In July, Wyoming will become the third state in the nation to permit gamblers to bet on historic races using self-service machines at bars and other locations. The entire racing industry should benefit from the machines, which can generate far more revenue than traditional simulcast betting, said Eugene Joyce, managing partner of the state’s only operating horse-racing outfit.
Track operators such as Joyce rely on off-site betting to subsidize live events, which typically lose money. If they earn more through historic wagering, they can offer bigger live purses. That, in turn, attracts more racers to the state and increases demand for Wyoming-bred horses.
“The horse racing industry has been knocked down in this state,” Joyce said. “This will allow it to get back on its feet.”
Wyoming already permits off-track betting on live races. The new law legalizes wagering on old contests.
The machines store roughly 21,000 races. The terminals don’t reveal the date of the meets or the names of the horses before a bet is placed, but do provide information on the animals’ performance records. That allows bettors to exercise some skill and judgment, Joyce said.

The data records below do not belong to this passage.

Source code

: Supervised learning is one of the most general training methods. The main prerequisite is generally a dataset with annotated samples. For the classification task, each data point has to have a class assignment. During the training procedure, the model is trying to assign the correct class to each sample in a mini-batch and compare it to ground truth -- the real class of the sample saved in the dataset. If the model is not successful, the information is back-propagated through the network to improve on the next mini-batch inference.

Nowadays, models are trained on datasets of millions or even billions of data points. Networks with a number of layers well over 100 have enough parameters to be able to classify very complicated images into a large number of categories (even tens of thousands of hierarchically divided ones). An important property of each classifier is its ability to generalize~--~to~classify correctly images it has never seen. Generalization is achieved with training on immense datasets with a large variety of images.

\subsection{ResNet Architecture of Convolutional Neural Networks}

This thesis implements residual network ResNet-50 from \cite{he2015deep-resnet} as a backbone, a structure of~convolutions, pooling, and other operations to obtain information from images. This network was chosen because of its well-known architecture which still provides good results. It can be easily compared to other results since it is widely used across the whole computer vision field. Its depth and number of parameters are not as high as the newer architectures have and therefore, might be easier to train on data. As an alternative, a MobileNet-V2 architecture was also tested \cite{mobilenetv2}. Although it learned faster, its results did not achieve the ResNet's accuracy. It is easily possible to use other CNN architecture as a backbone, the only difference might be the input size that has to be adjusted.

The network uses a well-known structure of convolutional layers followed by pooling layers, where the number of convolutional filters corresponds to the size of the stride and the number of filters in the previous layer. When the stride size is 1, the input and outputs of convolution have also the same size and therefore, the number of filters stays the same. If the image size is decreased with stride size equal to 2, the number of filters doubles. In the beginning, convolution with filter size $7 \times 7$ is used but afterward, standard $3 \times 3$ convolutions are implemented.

Gamblers can wager more often on historic races than live ones. It’s possible that historic wagering could generate 15 to 20 times the money of traditional simulcast racing, Joyce said.

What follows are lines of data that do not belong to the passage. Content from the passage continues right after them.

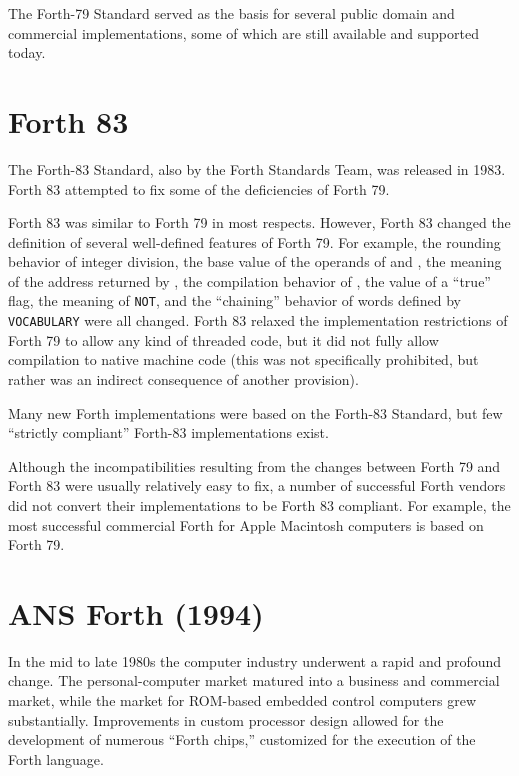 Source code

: The Forth-79 Standard served as the basis for several public domain
and commercial implementations, some of which are still available and
supported today.


\section{Forth 83} %

The Forth-83 Standard, also by the Forth Standards Team, was released
in 1983. Forth 83 attempted to fix some of the deficiencies of Forth
79.

Forth 83 was similar to Forth 79 in most respects. However, Forth 83
changed the definition of several well-defined features of Forth 79.
For example, the rounding behavior of integer division, the base value
of the operands of  and , the meaning of the
address returned by , the compilation behavior of ,
the value of a ``true'' flag, the meaning of \texttt{NOT}, and the
``chaining'' behavior of words defined by \texttt{VOCABULARY} were all
changed. Forth 83 relaxed the implementation restrictions of Forth 79
to allow any kind of threaded code, but it did not fully allow
compilation to native machine code (this was not specifically prohibited,
but rather was an indirect consequence of another provision).

Many new Forth implementations were based on the Forth-83 Standard, but
few ``strictly compliant'' Forth-83 implementations exist.

Although the incompatibilities resulting from the changes between
Forth 79 and Forth 83 were usually relatively easy to fix, a number
of successful Forth vendors did not convert their implementations to
be Forth 83 compliant. For example, the most successful commercial
Forth for Apple Macintosh computers is based on Forth 79.


\section{ANS Forth (1994)} %
\label{diff:ans}

In the mid to late 1980s the computer industry underwent a rapid and
profound change.  The personal-computer market matured into a business
and commercial market, while the market for ROM-based embedded control
computers grew substantially.  Improvements in custom processor design
allowed for the de\-vel\-op\-ment of numerous ``Forth chips,'' customized
for the execution of the Forth language.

“It injects a lot more revenue into the equation,” he said.
Revenue is exactly what the industry needs as it tries to rebound from a difficult period. The state went without live racing in 2010 after the closure of Wyoming Downs in Evanston, which at the time had been the state’s only operating track.
In 2011, Joyce began running live races at Sweetwater Downs in Rock Springs. He also operates off-track betting sites in four Wyoming cities, including Mills.
Joyce originally applied to host four live race days this year, but plans to add more dates now that historic wagering has become law. Next year, he’s planning 16 days of races.
That’s also when real estate broker Eric Nelson plans to re-open Wyoming Downs. He announced the decision Thursday, a day after Gov. Matt Mead signed historic wagering into law.
Joyce, who owned Wyoming Downs from 1998 to 2006, has plans for 16 live race days in the summer of 2014. He also intends to open off-track betting sites this year, said Joan Ramos, director of corporate operations for Wyoming Downs.
“We are hoping to see a revitalization of horse racing,” she said.